Top of Data shown

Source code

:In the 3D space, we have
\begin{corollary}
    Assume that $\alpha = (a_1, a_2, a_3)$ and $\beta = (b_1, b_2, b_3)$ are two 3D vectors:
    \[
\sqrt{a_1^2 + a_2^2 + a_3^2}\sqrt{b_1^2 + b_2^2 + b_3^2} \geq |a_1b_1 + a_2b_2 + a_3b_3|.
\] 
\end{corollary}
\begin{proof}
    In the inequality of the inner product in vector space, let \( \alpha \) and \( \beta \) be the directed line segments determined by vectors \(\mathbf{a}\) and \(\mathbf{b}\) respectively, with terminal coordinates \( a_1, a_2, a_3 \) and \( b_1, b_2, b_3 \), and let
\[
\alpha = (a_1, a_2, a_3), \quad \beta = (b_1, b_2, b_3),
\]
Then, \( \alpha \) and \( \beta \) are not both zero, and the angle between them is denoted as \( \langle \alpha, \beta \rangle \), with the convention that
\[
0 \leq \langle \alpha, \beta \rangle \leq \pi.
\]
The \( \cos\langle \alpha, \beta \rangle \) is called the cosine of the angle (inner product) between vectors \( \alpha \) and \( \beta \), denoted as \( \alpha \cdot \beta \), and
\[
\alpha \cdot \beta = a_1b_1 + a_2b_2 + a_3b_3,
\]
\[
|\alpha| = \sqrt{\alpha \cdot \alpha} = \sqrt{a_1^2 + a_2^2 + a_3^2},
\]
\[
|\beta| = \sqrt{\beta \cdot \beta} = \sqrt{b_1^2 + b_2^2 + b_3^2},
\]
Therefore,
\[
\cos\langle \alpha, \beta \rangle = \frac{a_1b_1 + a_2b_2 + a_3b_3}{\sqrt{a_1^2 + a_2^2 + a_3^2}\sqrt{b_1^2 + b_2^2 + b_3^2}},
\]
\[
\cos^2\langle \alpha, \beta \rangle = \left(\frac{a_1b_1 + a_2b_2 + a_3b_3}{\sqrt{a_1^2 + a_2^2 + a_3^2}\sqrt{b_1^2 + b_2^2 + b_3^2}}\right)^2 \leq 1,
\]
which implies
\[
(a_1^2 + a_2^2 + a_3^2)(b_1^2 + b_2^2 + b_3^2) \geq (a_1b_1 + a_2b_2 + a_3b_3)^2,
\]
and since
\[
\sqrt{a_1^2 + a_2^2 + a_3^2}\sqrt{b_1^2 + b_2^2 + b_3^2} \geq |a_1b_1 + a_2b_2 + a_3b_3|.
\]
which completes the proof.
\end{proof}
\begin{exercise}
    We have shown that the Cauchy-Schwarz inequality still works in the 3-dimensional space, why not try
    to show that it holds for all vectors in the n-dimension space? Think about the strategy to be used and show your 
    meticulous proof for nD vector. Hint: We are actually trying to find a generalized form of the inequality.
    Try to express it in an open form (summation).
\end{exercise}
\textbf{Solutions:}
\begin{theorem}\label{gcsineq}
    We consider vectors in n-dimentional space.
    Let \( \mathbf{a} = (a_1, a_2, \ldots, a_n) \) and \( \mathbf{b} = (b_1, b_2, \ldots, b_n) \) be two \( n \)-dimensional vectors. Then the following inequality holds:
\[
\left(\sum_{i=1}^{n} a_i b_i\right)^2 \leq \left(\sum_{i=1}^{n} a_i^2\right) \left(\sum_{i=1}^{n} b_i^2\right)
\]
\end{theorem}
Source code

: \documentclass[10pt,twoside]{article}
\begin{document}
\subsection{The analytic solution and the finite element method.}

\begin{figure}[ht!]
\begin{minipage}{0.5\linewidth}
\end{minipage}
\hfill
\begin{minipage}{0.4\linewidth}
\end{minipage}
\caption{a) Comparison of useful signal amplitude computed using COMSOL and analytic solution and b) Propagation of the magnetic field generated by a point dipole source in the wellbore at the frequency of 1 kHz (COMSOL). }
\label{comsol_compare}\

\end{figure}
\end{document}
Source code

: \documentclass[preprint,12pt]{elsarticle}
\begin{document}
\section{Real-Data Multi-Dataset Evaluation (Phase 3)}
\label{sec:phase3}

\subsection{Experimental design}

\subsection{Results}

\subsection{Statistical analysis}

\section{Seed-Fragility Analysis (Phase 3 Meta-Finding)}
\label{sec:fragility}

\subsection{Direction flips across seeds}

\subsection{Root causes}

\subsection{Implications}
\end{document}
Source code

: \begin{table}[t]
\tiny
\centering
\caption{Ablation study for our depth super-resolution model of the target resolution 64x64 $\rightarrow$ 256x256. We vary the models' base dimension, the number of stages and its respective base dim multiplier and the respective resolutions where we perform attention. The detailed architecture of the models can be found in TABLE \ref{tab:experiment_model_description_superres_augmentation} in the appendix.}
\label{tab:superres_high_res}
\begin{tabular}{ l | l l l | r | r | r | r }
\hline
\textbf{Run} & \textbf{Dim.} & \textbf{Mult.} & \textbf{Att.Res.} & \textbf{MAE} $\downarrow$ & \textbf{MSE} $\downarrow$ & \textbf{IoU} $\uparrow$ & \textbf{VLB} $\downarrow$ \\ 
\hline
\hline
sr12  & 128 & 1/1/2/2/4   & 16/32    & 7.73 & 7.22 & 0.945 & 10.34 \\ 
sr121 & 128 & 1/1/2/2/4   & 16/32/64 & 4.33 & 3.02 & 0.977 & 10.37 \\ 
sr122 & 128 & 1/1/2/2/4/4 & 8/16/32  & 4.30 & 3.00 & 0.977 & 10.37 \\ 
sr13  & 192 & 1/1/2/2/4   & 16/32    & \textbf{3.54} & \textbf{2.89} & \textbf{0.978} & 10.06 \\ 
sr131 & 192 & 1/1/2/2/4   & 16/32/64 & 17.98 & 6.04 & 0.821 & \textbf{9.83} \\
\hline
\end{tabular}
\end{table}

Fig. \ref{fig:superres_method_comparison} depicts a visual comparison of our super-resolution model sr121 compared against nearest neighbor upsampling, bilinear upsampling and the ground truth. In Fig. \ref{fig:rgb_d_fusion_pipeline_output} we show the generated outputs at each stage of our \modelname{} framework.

Bottom of Data shown

__Problem to work on__. Output each line of the material above with no deviation.

__Exercise output__.
Source code

:In the 3D space, we have
\begin{corollary}
    Assume that $\alpha = (a_1, a_2, a_3)$ and $\beta = (b_1, b_2, b_3)$ are two 3D vectors:
    \[
\sqrt{a_1^2 + a_2^2 + a_3^2}\sqrt{b_1^2 + b_2^2 + b_3^2} \geq |a_1b_1 + a_2b_2 + a_3b_3|.
\] 
\end{corollary}
\begin{proof}
    In the inequality of the inner product in vector space, let \( \alpha \) and \( \beta \) be the directed line segments determined by vectors \(\mathbf{a}\) and \(\mathbf{b}\) respectively, with terminal coordinates \( a_1, a_2, a_3 \) and \( b_1, b_2, b_3 \), and let
\[
\alpha = (a_1, a_2, a_3), \quad \beta = (b_1, b_2, b_3),
\]
Then, \( \alpha \) and \( \beta \) are not both zero, and the angle between them is denoted as \( \langle \alpha, \beta \rangle \), with the convention that
\[
0 \leq \langle \alpha, \beta \rangle \leq \pi.
\]
The \( \cos\langle \alpha, \beta \rangle \) is called the cosine of the angle (inner product) between vectors \( \alpha \) and \( \beta \), denoted as \( \alpha \cdot \beta \), and
\[
\alpha \cdot \beta = a_1b_1 + a_2b_2 + a_3b_3,
\]
\[
|\alpha| = \sqrt{\alpha \cdot \alpha} = \sqrt{a_1^2 + a_2^2 + a_3^2},
\]
\[
|\beta| = \sqrt{\beta \cdot \beta} = \sqrt{b_1^2 + b_2^2 + b_3^2},
\]
Therefore,
\[
\cos\langle \alpha, \beta \rangle = \frac{a_1b_1 + a_2b_2 + a_3b_3}{\sqrt{a_1^2 + a_2^2 + a_3^2}\sqrt{b_1^2 + b_2^2 + b_3^2}},
\]
\[
\cos^2\langle \alpha, \beta \rangle = \left(\frac{a_1b_1 + a_2b_2 + a_3b_3}{\sqrt{a_1^2 + a_2^2 + a_3^2}\sqrt{b_1^2 + b_2^2 + b_3^2}}\right)^2 \leq 1,
\]
which implies
\[
(a_1^2 + a_2^2 + a_3^2)(b_1^2 + b_2^2 + b_3^2) \geq (a_1b_1 + a_2b_2 + a_3b_3)^2,
\]
and since
\[
\sqrt{a_1^2 + a_2^2 + a_3^2}\sqrt{b_1^2 + b_2^2 + b_3^2} \geq |a_1b_1 + a_2b_2 + a_3b_3|.
\]
which completes the proof.
\end{proof}
\begin{exercise}
    We have shown that the Cauchy-Schwarz inequality still works in the 3-dimensional space, why not try
    to show that it holds for all vectors in the n-dimension space? Think about the strategy to be used and show your 
    meticulous proof for nD vector. Hint: We are actually trying to find a generalized form of the inequality.
    Try to express it in an open form (summation).
\end{exercise}
\textbf{Solutions:}
\begin{theorem}\label{gcsineq}
    We consider vectors in n-dimentional space.
    Let \( \mathbf{a} = (a_1, a_2, \ldots, a_n) \) and \( \mathbf{b} = (b_1, b_2, \ldots, b_n) \) be two \( n \)-dimensional vectors. Then the following inequality holds:
\[
\left(\sum_{i=1}^{n} a_i b_i\right)^2 \leq \left(\sum_{i=1}^{n} a_i^2\right) \left(\sum_{i=1}^{n} b_i^2\right)
\]
\end{theorem}
Source code

: \documentclass[10pt,twoside]{article}
\begin{document}
\subsection{The analytic solution and the finite element method.}

\begin{figure}[ht!]
\begin{minipage}{0.5\linewidth}
\end{minipage}
\hfill
\begin{minipage}{0.4\linewidth}
\end{minipage}
\caption{a) Comparison of useful signal amplitude computed using COMSOL and analytic solution and b) Propagation of the magnetic field generated by a point dipole source in the wellbore at the frequency of 1 kHz (COMSOL). }
\label{comsol_compare}\

\end{figure}
\end{document}
Source code

: \documentclass[preprint,12pt]{elsarticle}
\begin{document}
\section{Real-Data Multi-Dataset Evaluation (Phase 3)}
\label{sec:phase3}

\subsection{Experimental design}

\subsection{Results}

\subsection{Statistical analysis}

\section{Seed-Fragility Analysis (Phase 3 Meta-Finding)}
\label{sec:fragility}

\subsection{Direction flips across seeds}

\subsection{Root causes}

\subsection{Implications}
\end{document}
Source code

: \begin{table}[t]
\tiny
\centering
\caption{Ablation study for our depth super-resolution model of the target resolution 64x64 $\rightarrow$ 256x256. We vary the models' base dimension, the number of stages and its respective base dim multiplier and the respective resolutions where we perform attention. The detailed architecture of the models can be found in TABLE \ref{tab:experiment_model_description_superres_augmentation} in the appendix.}
\label{tab:superres_high_res}
\begin{tabular}{ l | l l l | r | r | r | r }
\hline
\textbf{Run} & \textbf{Dim.} & \textbf{Mult.} & \textbf{Att.Res.} & \textbf{MAE} $\downarrow$ & \textbf{MSE} $\downarrow$ & \textbf{IoU} $\uparrow$ & \textbf{VLB} $\downarrow$ \\ 
\hline
\hline
sr12  & 128 & 1/1/2/2/4   & 16/32    & 7.73 & 7.22 & 0.945 & 10.34 \\ 
sr121 & 128 & 1/1/2/2/4   & 16/32/64 & 4.33 & 3.02 & 0.977 & 10.37 \\ 
sr122 & 128 & 1/1/2/2/4/4 & 8/16/32  & 4.30 & 3.00 & 0.977 & 10.37 \\ 
sr13  & 192 & 1/1/2/2/4   & 16/32    & \textbf{3.54} & \textbf{2.89} & \textbf{0.978} & 10.06 \\ 
sr131 & 192 & 1/1/2/2/4   & 16/32/64 & 17.98 & 6.04 & 0.821 & \textbf{9.83} \\
\hline
\end{tabular}
\end{table}

Fig. \ref{fig:superres_method_comparison} depicts a visual comparison of our super-resolution model sr121 compared against nearest neighbor upsampling, bilinear upsampling and the ground truth. In Fig. \ref{fig:rgb_d_fusion_pipeline_output} we show the generated outputs at each stage of our \modelname{} framework.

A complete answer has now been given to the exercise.